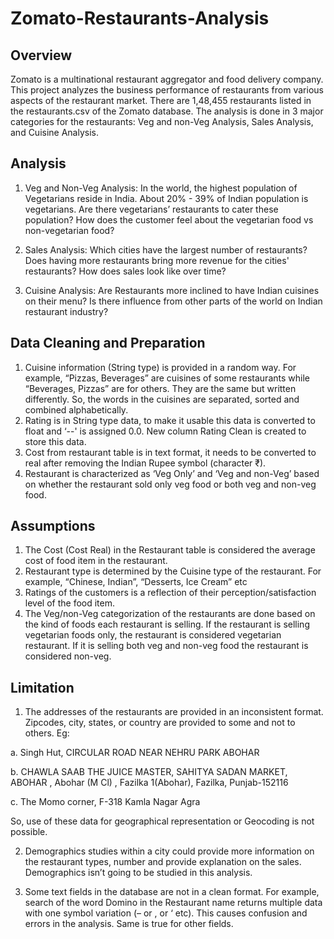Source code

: # Zomato-Restaurants-Analysis

## Overview
Zomato is a multinational restaurant aggregator and food delivery company. This project analyzes the business performance of restaurants from various aspects of the restaurant market.
There are 1,48,455 restaurants listed in the restaurants.csv of the Zomato database. The analysis is done in 3 major categories for the restaurants: Veg and non-Veg Analysis, Sales Analysis, and Cuisine Analysis. 

## Analysis
1. Veg and Non-Veg Analysis: In the world, the highest population of Vegetarians reside in India. About 20% - 39% of Indian population is vegetarians. Are there vegetarians’ restaurants to cater these population? How does the customer feel about the vegetarian food vs non-vegetarian food?

2. Sales Analysis: Which cities have the largest number of restaurants? Does having more restaurants bring more revenue for the cities' restaurants? How does sales look like over time?

3. Cuisine Analysis: Are Restaurants more inclined to have Indian cuisines on their menu? Is there influence from other parts of the world on Indian restaurant industry?

## Data Cleaning and Preparation
1.	Cuisine information (String type) is provided in a random way. For example, “Pizzas, Beverages” are cuisines of some restaurants while “Beverages, Pizzas” are for others. They are the same but written differently. So, the words in the cuisines are separated, sorted and combined alphabetically.
2.	Rating is in String type data, to make it usable this data is converted to float and ‘--' is assigned 0.0. New column Rating Clean is created to store this data.
3.	Cost from restaurant table is in text format, it needs to be converted to real after removing the Indian Rupee symbol (character ₹). 
4.	Restaurant is characterized as ‘Veg Only’ and ‘Veg and non-Veg’ based on whether the restaurant sold only veg food or both veg and non-veg food.

## Assumptions
1.	The Cost (Cost Real) in the Restaurant table is considered the average cost of food item in the restaurant.
2.	Restaurant type is determined by the Cuisine type of the restaurant. For example, “Chinese, Indian”, “Desserts, Ice Cream” etc
3.	Ratings of the customers is a reflection of their perception/satisfaction level of the food item.
4.	The Veg/non-Veg categorization of the restaurants are done based on the kind of foods each restaurant is selling. If the restaurant is selling vegetarian foods only, the restaurant is considered vegetarian restaurant. If it is selling both veg and non-veg food the restaurant is considered non-veg. 

## Limitation
1.	The addresses of the restaurants are provided in an inconsistent format. Zipcodes, city, states, or country are provided to some and not to others. Eg:
   
a.	Singh Hut, CIRCULAR ROAD NEAR NEHRU PARK ABOHAR

b.	CHAWLA SAAB THE JUICE MASTER, SAHITYA SADAN MARKET, ABOHAR ,  Abohar (M Cl) , Fazilka 1(Abohar), Fazilka,  Punjab-152116

c.	The Momo corner, F-318 Kamla Nagar Agra

So, use of these data for geographical representation or Geocoding is not possible.

2.	Demographics studies within a city could provide more information on the restaurant types, number and provide explanation on the sales. Demographics isn’t going to be studied in this analysis.
   
3.	Some text fields in the database are not in a clean format. For example, search of the word Domino in the Restaurant name returns multiple data with one symbol variation (– or , or ‘ etc). This causes confusion and errors in the analysis. Same is true for other fields.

____________

> _Directions for this task_
Without including any pictures, print all of the material exactly as given.

> _Written answer_
Source code

: # Zomato-Restaurants-Analysis

## Overview
Zomato is a multinational restaurant aggregator and food delivery company. This project analyzes the business performance of restaurants from various aspects of the restaurant market.
There are 1,48,455 restaurants listed in the restaurants.csv of the Zomato database. The analysis is done in 3 major categories for the restaurants: Veg and non-Veg Analysis, Sales Analysis, and Cuisine Analysis. 

## Analysis
1. Veg and Non-Veg Analysis: In the world, the highest population of Vegetarians reside in India. About 20% - 39% of Indian population is vegetarians. Are there vegetarians’ restaurants to cater these population? How does the customer feel about the vegetarian food vs non-vegetarian food?

2. Sales Analysis: Which cities have the largest number of restaurants? Does having more restaurants bring more revenue for the cities' restaurants? How does sales look like over time?

3. Cuisine Analysis: Are Restaurants more inclined to have Indian cuisines on their menu? Is there influence from other parts of the world on Indian restaurant industry?

## Data Cleaning and Preparation
1.	Cuisine information (String type) is provided in a random way. For example, “Pizzas, Beverages” are cuisines of some restaurants while “Beverages, Pizzas” are for others. They are the same but written differently. So, the words in the cuisines are separated, sorted and combined alphabetically.
2.	Rating is in String type data, to make it usable this data is converted to float and ‘--' is assigned 0.0. New column Rating Clean is created to store this data.
3.	Cost from restaurant table is in text format, it needs to be converted to real after removing the Indian Rupee symbol (character ₹). 
4.	Restaurant is characterized as ‘Veg Only’ and ‘Veg and non-Veg’ based on whether the restaurant sold only veg food or both veg and non-veg food.

## Assumptions
1.	The Cost (Cost Real) in the Restaurant table is considered the average cost of food item in the restaurant.
2.	Restaurant type is determined by the Cuisine type of the restaurant. For example, “Chinese, Indian”, “Desserts, Ice Cream” etc
3.	Ratings of the customers is a reflection of their perception/satisfaction level of the food item.
4.	The Veg/non-Veg categorization of the restaurants are done based on the kind of foods each restaurant is selling. If the restaurant is selling vegetarian foods only, the restaurant is considered vegetarian restaurant. If it is selling both veg and non-veg food the restaurant is considered non-veg. 

## Limitation
1.	The addresses of the restaurants are provided in an inconsistent format. Zipcodes, city, states, or country are provided to some and not to others. Eg:
   
a.	Singh Hut, CIRCULAR ROAD NEAR NEHRU PARK ABOHAR

b.	CHAWLA SAAB THE JUICE MASTER, SAHITYA SADAN MARKET, ABOHAR ,  Abohar (M Cl) , Fazilka 1(Abohar), Fazilka,  Punjab-152116

c.	The Momo corner, F-318 Kamla Nagar Agra

So, use of these data for geographical representation or Geocoding is not possible.

2.	Demographics studies within a city could provide more information on the restaurant types, number and provide explanation on the sales. Demographics isn’t going to be studied in this analysis.
   
3.	Some text fields in the database are not in a clean format. For example, search of the word Domino in the Restaurant name returns multiple data with one symbol variation (– or , or ‘ etc). This causes confusion and errors in the analysis. Same is true for other fields.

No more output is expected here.